Precisou uma amiga, quase trinta anos à frente de mim, me revelar sua batalha atual, para que eu relembrasse o valor da conexão. No meio da sua explanação, ela falava sobre quão raro é conectar-se com o outro, que requer envolvimento de no mínimo dois universos.
Enquanto concordava com minha amiga, pensava em como um sinal de conexão não é evidência dela: procriar não significa conectar-se à prole. Uma aliança no dedo não prova vínculo com o parceiro, ter companhia para a resenha do fim da semana não é ter amigos.
Voltando pra casa, ecoava em mim aquela troca. Lamentei por quem não encontra alguém para partilhar e pensei no quanto o sistema joga contra. Imagine, com o nosso tamanho, se realmente fôssemos conectados: poderíamos derrubar uma PEC nefasta, aprovar isenções e o que mais? Contudo, há quem prospere com nosso isolamento, e lhe vista uma fantasia de polarização. Ora, quem, afinal, em seu íntimo, é contra ter mais saúde? Mais educação, mais tempo na semana para estar entre os seus, para amar, para regenerar-se?
“Polarização” é um artifício conceitual. Um pacificador de adultos, como é o álcool, a dopamina barata e a meritocracia. Dos efeitos sombrios do isolamento, o que mais me aflige é o definhamento do amor, que gera medo da vida, pulsões de morte e, persistindo o suficiente, nos rouba o espírito.
Um contraponto é o reconhecimento. Não a glória, o reconhecimento do outro, ver o outro, o vínculo. Quem opta por conectar-se, reconhece o valor do laço. Laço que reinventa relações, que pede e concede perdão, propõe a ponte. Mesmo quando tudo o que se tem é a conexão consigo, a primeira possível. Há que se começar de algum lugar.

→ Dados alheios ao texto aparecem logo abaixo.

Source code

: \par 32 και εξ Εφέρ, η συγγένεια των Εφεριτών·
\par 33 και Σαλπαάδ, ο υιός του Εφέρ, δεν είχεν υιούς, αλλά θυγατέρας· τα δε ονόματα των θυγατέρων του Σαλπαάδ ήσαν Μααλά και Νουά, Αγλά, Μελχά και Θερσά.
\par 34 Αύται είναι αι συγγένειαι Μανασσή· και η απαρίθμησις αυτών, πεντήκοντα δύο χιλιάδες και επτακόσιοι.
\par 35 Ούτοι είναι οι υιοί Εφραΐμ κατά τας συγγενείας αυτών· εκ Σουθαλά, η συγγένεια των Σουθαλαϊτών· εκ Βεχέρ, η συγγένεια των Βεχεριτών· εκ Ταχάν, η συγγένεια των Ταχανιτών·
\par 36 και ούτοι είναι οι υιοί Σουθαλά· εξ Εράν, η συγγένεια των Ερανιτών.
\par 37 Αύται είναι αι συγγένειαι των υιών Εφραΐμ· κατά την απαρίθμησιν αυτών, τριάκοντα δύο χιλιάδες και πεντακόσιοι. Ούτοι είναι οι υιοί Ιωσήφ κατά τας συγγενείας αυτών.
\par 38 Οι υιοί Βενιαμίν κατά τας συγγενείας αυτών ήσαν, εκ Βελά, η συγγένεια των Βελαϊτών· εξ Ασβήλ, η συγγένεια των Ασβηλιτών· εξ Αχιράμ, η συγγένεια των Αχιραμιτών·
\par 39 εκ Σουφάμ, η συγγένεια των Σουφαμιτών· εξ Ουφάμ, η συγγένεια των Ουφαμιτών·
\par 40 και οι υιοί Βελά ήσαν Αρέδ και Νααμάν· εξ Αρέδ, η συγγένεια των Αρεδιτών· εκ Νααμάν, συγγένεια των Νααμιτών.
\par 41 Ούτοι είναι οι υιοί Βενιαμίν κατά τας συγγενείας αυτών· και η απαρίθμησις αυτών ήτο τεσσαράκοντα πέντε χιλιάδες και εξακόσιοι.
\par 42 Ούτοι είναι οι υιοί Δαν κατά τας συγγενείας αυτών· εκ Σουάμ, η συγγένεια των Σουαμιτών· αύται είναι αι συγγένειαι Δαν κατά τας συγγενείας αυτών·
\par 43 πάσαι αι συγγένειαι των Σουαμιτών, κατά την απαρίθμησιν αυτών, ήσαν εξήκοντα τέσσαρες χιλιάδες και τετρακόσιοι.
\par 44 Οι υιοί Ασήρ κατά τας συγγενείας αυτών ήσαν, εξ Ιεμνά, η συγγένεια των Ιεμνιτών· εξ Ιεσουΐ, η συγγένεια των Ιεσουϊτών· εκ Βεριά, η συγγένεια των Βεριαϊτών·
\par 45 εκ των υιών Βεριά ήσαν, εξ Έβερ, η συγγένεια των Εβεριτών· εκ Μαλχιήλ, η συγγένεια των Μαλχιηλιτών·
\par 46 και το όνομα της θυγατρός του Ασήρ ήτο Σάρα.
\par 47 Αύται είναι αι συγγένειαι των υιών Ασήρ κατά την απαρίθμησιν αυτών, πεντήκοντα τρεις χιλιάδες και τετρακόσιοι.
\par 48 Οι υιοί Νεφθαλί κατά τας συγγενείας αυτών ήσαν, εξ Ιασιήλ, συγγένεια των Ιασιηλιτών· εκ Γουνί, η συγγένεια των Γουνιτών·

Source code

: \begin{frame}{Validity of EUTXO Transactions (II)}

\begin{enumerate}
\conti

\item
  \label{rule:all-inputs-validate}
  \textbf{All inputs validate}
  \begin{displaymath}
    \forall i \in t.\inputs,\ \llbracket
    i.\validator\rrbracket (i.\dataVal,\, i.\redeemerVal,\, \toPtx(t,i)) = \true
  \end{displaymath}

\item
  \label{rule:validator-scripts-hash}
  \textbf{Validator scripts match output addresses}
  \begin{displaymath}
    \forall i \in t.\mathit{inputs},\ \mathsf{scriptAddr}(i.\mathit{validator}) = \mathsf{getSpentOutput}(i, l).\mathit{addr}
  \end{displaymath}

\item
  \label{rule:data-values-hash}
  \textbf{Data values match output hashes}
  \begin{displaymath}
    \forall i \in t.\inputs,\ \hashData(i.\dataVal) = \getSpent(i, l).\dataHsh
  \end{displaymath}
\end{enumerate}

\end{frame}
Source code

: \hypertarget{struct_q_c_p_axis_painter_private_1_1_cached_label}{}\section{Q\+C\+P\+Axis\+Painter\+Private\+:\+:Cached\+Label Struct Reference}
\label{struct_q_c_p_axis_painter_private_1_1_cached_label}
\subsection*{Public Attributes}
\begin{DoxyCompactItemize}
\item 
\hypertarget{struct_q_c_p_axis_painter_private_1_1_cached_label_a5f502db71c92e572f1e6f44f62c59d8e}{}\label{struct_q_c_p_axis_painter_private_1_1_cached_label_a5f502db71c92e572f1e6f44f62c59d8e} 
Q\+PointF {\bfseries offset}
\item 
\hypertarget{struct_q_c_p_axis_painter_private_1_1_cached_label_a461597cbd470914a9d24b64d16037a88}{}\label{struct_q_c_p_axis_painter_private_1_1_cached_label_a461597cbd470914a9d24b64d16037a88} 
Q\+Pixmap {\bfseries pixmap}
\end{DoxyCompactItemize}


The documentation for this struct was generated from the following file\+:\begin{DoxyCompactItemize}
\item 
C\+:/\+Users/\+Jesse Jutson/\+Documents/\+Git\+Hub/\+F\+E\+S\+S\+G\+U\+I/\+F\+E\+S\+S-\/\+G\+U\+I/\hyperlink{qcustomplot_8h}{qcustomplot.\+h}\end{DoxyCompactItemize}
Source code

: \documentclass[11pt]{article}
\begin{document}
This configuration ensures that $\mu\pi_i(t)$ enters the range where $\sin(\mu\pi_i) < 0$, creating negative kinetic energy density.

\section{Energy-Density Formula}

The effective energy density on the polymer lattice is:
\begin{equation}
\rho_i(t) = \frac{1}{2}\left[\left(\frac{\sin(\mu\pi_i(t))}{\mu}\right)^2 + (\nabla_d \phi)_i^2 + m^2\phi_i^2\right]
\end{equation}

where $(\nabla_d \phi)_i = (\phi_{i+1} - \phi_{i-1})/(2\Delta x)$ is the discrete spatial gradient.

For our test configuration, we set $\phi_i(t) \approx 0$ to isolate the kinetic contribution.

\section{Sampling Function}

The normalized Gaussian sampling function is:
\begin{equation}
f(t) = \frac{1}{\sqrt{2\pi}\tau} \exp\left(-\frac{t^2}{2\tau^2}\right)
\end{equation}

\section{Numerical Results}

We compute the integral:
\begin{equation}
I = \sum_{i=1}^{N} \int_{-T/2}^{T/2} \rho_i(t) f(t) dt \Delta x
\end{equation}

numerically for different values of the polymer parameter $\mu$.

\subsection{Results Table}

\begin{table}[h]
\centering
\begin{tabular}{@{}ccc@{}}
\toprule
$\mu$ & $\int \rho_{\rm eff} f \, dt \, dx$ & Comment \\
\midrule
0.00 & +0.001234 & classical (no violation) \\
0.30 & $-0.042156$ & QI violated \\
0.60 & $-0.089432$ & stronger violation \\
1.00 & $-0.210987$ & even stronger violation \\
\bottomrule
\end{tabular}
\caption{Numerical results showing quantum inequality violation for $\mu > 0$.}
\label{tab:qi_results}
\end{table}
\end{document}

Não me iludo com utopias, nas quais todos estariam conectados, zelando uns pelos outros. Mas celebro as conexões que se apresentam a mim e me esforço para não destruí-las. Pessoas no leito de morte não lamentam o patrimônio a mais que não fizeram, o sucesso que não alcançaram, nem o respeito dos pares. Elas lamentam não ter tido tempo para familiares e amigos, não terem se autorizado a desacelerar, a gozar do tempo curto que lhes escapava.
Chega uma mensagem da minha amiga, agradecendo o encontro. Dizendo que as nossas conversas têm esse eco, que depois geram o que pensar, mudam perspectivas, hidratam a alma. Sei do que ela está falando, desejo isso também a você, que me lê.
*Jorge Verlindo é designer, escritor e autor do livro “Jogos Marcados no Corpo de Deus”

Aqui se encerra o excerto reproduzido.